> Work order:
Your answer must be a word-for-word copy of the listing below, minus its pictures.

> Record excerpts:
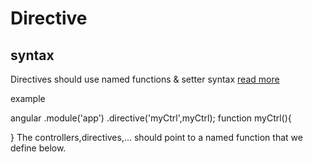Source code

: Directive
==========

syntax
------
Directives should use named functions & setter syntax
[read more](https://github.com/johnpapa/angularjs-styleguide#style-y024)

example

angular
    .module('app')
    .directive('myCtrl',myCtrl);
function myCtrl(){

}
The controllers,directives,... should point to a named function that we define below.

> Response area:
Source code

: Directive
==========

syntax
------
Directives should use named functions & setter syntax
[read more](https://github.com/johnpapa/angularjs-styleguide#style-y024)

example

angular
    .module('app')
    .directive('myCtrl',myCtrl);
function myCtrl(){

}
The controllers,directives,... should point to a named function that we define below.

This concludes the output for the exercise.